[Stored data]
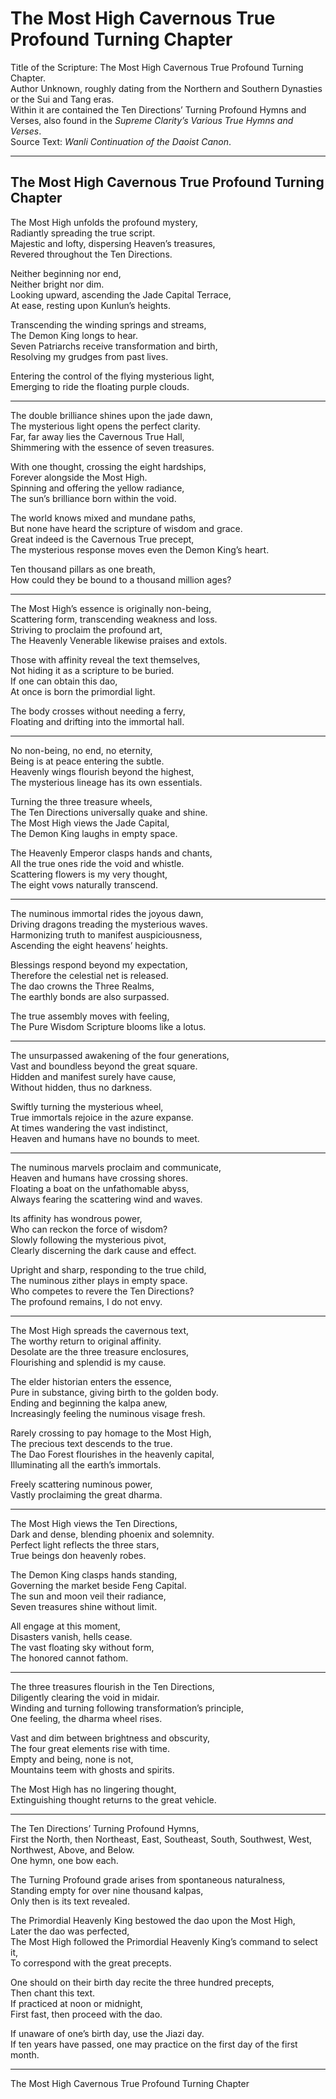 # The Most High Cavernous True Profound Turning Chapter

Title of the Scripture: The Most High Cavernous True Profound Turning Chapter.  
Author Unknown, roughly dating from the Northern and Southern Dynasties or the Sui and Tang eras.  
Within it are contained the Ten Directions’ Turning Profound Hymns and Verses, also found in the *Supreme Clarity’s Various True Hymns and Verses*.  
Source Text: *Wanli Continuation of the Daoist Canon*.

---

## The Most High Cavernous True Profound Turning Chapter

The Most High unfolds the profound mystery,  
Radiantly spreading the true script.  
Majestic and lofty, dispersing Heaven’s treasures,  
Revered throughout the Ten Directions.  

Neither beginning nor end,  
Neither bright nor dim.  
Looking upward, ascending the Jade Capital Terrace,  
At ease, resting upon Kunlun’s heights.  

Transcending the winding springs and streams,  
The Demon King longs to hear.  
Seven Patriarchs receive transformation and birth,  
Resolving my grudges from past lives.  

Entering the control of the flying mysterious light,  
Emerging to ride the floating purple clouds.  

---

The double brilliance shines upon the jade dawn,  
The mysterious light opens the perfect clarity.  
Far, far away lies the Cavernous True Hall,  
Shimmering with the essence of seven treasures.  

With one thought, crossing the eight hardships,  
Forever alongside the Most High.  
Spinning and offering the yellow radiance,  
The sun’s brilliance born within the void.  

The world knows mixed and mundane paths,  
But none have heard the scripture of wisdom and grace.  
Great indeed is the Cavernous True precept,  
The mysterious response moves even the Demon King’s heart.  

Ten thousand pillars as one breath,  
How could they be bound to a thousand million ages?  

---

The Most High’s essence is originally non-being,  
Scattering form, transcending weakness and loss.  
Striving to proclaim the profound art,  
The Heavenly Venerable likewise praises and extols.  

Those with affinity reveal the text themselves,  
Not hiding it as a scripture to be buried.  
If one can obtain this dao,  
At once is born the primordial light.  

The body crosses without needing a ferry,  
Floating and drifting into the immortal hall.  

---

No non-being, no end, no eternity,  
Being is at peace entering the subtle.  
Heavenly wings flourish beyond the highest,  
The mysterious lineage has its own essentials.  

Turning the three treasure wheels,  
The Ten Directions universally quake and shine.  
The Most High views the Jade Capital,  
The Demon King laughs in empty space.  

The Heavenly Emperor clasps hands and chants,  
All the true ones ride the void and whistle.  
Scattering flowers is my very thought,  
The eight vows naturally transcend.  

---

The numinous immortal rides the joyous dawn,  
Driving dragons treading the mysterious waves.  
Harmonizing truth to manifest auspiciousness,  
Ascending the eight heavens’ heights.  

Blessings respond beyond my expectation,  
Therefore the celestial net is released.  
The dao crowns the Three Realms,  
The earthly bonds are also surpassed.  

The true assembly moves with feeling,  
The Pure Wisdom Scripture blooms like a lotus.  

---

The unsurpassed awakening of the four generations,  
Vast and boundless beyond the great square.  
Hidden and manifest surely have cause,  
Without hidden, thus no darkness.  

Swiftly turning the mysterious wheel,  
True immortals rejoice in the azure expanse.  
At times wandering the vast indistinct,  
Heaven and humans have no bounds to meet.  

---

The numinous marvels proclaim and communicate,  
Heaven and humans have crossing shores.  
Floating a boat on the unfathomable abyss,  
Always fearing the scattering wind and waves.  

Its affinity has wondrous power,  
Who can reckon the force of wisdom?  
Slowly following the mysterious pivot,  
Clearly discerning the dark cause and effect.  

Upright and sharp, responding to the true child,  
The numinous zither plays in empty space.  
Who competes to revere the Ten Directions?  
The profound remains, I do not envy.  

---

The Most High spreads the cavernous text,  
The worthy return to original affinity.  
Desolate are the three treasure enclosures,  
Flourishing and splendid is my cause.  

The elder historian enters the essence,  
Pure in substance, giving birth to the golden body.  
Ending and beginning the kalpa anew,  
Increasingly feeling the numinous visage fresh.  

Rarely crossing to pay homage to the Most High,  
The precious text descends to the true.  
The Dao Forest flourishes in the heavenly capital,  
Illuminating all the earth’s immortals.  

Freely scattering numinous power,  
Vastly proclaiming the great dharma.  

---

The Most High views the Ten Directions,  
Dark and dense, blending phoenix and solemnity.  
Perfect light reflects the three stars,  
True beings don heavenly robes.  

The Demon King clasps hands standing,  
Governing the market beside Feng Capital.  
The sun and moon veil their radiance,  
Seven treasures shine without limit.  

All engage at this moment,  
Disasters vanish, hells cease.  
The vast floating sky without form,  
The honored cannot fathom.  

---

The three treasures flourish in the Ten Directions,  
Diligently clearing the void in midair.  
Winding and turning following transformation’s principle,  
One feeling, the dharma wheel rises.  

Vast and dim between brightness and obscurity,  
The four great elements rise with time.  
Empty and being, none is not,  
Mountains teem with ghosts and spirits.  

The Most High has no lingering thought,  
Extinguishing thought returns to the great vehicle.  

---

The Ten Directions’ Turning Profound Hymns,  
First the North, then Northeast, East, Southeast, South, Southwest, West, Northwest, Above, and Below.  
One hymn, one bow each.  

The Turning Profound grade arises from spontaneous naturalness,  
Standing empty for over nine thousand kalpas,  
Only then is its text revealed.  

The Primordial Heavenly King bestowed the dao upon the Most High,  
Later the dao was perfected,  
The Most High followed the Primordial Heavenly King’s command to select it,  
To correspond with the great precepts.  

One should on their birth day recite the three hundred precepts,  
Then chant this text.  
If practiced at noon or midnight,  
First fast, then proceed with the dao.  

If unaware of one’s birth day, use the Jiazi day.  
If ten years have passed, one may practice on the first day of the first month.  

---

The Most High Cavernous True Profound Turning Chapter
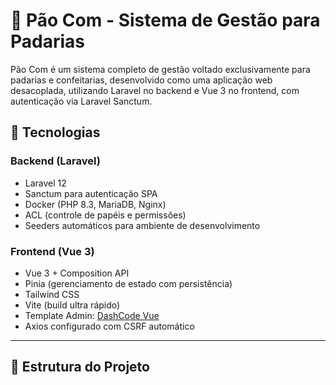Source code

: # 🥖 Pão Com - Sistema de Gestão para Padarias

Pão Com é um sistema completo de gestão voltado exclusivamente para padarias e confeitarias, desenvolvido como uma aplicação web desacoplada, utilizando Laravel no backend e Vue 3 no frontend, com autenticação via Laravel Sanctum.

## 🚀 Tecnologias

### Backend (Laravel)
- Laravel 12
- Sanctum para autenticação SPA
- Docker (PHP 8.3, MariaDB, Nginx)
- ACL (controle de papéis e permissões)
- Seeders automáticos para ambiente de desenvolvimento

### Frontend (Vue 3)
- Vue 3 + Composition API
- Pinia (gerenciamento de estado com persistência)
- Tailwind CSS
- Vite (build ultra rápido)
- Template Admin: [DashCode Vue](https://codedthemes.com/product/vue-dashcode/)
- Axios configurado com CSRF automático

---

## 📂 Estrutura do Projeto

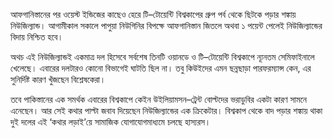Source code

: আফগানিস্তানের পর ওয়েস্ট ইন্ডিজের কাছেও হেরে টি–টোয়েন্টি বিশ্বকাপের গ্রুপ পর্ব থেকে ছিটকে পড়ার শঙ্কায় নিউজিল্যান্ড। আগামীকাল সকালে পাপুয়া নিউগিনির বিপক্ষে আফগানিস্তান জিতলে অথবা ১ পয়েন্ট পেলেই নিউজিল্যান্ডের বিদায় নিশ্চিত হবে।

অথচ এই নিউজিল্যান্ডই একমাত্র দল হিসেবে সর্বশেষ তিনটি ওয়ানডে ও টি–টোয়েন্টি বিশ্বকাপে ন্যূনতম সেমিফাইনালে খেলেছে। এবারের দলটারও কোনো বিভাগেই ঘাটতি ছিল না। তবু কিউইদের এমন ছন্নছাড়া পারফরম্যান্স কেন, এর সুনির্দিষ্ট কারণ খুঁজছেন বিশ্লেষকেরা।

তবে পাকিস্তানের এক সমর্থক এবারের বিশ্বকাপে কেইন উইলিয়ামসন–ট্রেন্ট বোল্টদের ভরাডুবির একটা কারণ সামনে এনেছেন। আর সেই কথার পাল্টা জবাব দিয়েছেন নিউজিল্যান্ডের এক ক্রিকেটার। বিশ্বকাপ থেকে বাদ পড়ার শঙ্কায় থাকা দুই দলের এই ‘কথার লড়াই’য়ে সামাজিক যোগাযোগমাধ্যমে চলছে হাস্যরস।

TASK ITEM: All that is required is the number of lines in the data above that contain the word "waves".

TASK RESULT: 2